Trotz wissenschaftlicher Kritik eines Uni-Professors rückt der sprachliche Gutachter nicht davon ab, dass der Erstangeklagte der Autor von Bekennerschriften ist. Die Verhandlung ist dabei erneut eskaliert.
Im Tierschützer-Prozess hat der linguistische Gutachter Wolfgang Schweiger an seinen Vorwürfen gegen den erstangeklagten Martin Balluch festgehalten. Er hat am Donnerstag vor dem Landesgericht Wiener Neustadt ein Ergänzungsgutachten präsentiert, nachdem der Innsbrucker Uni-Professor Manfred Kienpoitner sein erstes Gutachten kritisiert hatte. Wie so oft verlief der Verhandlungstag nicht ohne Streit und Eskalation.

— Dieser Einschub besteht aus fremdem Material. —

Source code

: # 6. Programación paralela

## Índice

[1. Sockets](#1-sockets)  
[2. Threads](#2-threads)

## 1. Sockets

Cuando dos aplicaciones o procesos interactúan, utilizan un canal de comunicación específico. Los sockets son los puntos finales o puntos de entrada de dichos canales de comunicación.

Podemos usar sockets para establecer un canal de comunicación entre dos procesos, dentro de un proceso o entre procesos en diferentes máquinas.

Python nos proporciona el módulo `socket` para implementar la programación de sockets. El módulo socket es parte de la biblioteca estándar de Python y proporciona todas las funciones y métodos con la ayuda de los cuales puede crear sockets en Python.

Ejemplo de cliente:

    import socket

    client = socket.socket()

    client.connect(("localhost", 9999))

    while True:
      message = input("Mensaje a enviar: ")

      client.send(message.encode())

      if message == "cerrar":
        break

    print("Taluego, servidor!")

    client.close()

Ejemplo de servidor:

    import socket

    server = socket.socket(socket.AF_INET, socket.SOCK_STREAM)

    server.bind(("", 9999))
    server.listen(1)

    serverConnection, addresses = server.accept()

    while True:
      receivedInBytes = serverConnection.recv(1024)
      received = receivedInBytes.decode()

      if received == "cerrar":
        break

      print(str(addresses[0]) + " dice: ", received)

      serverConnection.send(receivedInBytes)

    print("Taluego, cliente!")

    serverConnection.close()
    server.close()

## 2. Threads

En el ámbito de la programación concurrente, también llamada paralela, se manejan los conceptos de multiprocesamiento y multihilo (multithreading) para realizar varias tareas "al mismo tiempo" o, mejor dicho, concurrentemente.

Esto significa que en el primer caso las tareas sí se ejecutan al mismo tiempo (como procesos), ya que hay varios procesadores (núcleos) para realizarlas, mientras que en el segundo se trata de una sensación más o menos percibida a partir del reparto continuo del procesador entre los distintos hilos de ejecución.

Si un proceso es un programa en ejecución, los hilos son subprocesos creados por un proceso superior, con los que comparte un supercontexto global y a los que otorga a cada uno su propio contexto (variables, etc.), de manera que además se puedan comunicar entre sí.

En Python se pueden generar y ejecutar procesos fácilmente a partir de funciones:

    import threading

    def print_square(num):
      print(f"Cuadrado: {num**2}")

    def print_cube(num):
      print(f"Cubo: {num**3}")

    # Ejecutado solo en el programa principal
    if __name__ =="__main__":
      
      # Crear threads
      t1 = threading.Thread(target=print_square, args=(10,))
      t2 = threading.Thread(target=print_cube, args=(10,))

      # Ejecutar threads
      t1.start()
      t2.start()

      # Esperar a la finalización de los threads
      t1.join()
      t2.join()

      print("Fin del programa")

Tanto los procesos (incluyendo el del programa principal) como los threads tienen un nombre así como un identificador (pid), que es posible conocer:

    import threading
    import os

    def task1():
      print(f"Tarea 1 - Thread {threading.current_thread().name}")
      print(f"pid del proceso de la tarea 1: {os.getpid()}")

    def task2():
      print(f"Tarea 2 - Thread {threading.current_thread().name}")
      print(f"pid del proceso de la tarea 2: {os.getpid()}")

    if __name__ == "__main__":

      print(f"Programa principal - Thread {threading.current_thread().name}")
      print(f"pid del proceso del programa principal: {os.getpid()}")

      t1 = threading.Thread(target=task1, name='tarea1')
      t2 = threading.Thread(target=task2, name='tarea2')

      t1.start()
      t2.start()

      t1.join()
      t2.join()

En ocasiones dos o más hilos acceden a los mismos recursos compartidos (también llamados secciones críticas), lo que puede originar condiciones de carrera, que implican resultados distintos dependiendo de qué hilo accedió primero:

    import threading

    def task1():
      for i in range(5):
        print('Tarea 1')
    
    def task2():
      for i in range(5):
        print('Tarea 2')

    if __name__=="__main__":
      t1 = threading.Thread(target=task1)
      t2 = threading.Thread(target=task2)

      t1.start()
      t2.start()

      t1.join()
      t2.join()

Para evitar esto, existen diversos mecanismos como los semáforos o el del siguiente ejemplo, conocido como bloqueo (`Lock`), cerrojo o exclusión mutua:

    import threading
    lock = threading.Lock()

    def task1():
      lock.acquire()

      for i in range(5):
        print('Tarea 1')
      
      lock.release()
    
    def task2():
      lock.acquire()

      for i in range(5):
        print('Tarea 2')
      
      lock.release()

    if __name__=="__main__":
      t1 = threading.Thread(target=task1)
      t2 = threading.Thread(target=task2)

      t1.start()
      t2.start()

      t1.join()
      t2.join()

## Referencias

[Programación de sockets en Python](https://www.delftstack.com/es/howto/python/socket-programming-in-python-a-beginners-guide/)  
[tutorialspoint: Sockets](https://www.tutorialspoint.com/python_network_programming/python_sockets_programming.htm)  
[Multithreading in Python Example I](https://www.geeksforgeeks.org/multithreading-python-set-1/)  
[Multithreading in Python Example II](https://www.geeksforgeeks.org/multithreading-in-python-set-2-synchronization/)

Zur Kritik Kienpointners erläuterte der Sachverständige, dass man "sehr schön den Unterschied zwischen einem Universitätslinguisten und einem forensischen" sehen könne. "Wir sind hier in der Forensik und müssen uns oftmals mit 100 Wörtern begnügen", meinte er im Hinblick darauf, dass seine Datenmenge unzureichend gewesen sei. "Methodische Inkonsistenz" sei nicht zutreffend, weil es keine genauen methodischen Vorgaben für Sprache gebe. Er habe aber - verständlich auch für linguistische Laien - in seinem Gutachten 13 Methoden angeführt, darunter eine erst kürzlich von ihm selbst entwickelte zur Reihung von Indizien.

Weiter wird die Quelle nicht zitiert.